Certains intersexes se définissent comme étant "homme" et d'autres comme étant "femme" et d'autres un peu des deux ; intergenre c'est ce qui correspond à l'intérieur de la personne. Il y a donc des personnes qui ne parviennent pas à se reconnaître dans le genre "homme" ou dans le genre "femme" et sont entre les deux. Et ces personnes n'ont vraiment pas leur place dans la société. Lorsque l'on essaie d'exister on ne peut pas car obligés de mettre soit un F soit un M.

C'est difficile à concevoir car on est obligé de se référer inévitablement à un des deux pôles existant et défini par le système.

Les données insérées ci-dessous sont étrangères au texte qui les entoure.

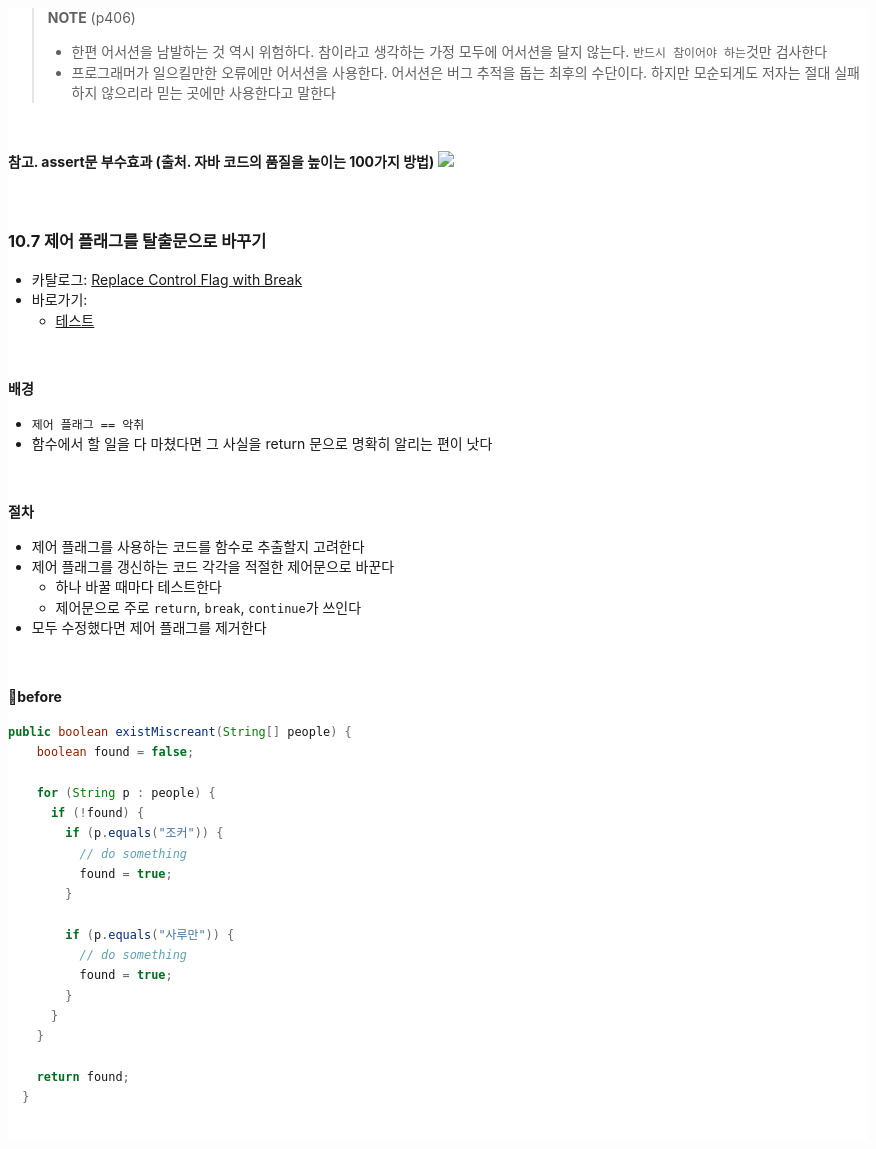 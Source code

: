 > **NOTE** (p406)
> - 한편 어서션을 남발하는 것 역시 위험하다. 참이라고 생각하는 가정 모두에 어서션을 달지 않는다. `반드시 참이어야 하는`것만 검사한다
> - 프로그래머가 일으킬만한 오류에만 어서션을 사용한다. 어서션은 버그 추적을 돕는 최후의 수단이다. 하지만 모순되게도 저자는 절대 실패하지 않으리라 믿는 곳에만 사용한다고 말한다

<br/>

**참고. assert문 부수효과 (출처. 자바 코드의 품질을 높이는 100가지 방법)**
<img src="https://github.com/ljw1126/user-content/blob/master/refactoring2/ch10/%EB%8F%84%EC%84%9C%20-%20%EC%9E%90%EB%B0%94%20%EC%BD%94%EB%93%9C%EC%9D%98%20%ED%92%88%EC%A7%88%EC%9D%84%20%EB%86%92%EC%9D%B4%EB%8A%94%20100%EA%B0%80%EC%A7%80%20%EB%B0%A9%EB%B2%95.png?raw=true">


<br/>


### 10.7 제어 플래그를 탈출문으로 바꾸기
- 카탈로그: [Replace Control Flag with Break](https://refactoring.com/catalog/replaceControlFlagWithBreak.html)
- 바로가기:
  - [테스트](../src/test/java/com/example/refactoring2/ch10/ex7)

<br/>

**배경**
- `제어 플래그 == 악취`
- 함수에서 할 일을 다 마쳤다면 그 사실을 return 문으로 명확히 알리는 편이 낫다
<br/>


**절차**
- 제어 플래그를 사용하는 코드를 함수로 추출할지 고려한다
- 제어 플래그를 갱신하는 코드 각각을 적절한 제어문으로 바꾼다 
  - 하나 바꿀 때마다 테스트한다
  - 제어문으로 주로 `return`, `break`, `continue`가 쓰인다
- 모두 수정했다면 제어 플래그를 제거한다
<br/>

**💩before**
```java
public boolean existMiscreant(String[] people) {
    boolean found = false;

    for (String p : people) {
      if (!found) {
        if (p.equals("조커")) {
          // do something
          found = true;
        }

        if (p.equals("사루만")) {
          // do something
          found = true;
        }
      }
    }

    return found;
  }
```
<br/>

Certains d'entre nous ont inventé d'autres termes comme "exo-genre" qui signifie être en dehors de la norme ou multi-genre car parfois un peu "homme", un peu "femme" ou rien du tout ou polygenre.

Un de nos buts premiers, c'est de faire de l'information et de la sensibilisation du public, des médias, des institutions d'enseignement, les professionnels de la santé, les professionnels des milieux sociaux et des milieux juridiques aussi, car comme les trans' on a un problème d'identité civile car il y a des personnes à qui on attribue un sexe et lorsque l'enfant grandit, on se rend compte que c'est pas du tout ça et ils doivent pouvoir changer d'identité civile sans devoir passer par une transition de transexualisme. En Belgique, il y a une nouvelle loi sortie le 6 juillet et on craint que les intersexués soient obligés de faire une transition de 2 ans uniquement pour pouvoir changer leur état civil.

C'est ce qui se passe en France, avec le témoignage d'Arthur.

On a déjà des problèmes d'identité au départ, à la naissance, on ne sait pas très bien si c'est une petite fille ou un petit garçon et lorsque l'enfant grandit on se rend compte qu'il n'a pas été assigné dans le bon sexe et lorsqu'il veut rétablir, l'enfant doit faire un parcours de transsexuelLE. Et c'est un sacré boulot de se réapproprier son identité et son corps, c'est le rôle des associations.

On parlait tout à l'heure de personne X0, ce qu'il faut savoir c'est qu'un être humain "normal" a 46 chromosomes et une personne X0 a 22 paires de chromosomes plus un "X" ; certain se pose la question de savoir s'il s'agit encore d'un être humain, en apparence "oui" ; il s'agit du syndrome de turner qui affecte les petites filles et les personnes d'apparence féminine c'est une précision que l'on voulait apporter mais on a pas vraiment expliqué quelles pouvaient être toutes les "variétés".

Il y a véritablement l'émergence d'une parole de l'intersexualité. On ne veut pas se la laisser prendre par les médecins et les psy comme, et là, c'est une convergence de lutte, comme les transsexuelLes ou comme les homosexuelLes, à l'époque ou même comme les mères ou les féministes qui se font systématiquement voler leur parole par le milieu médical.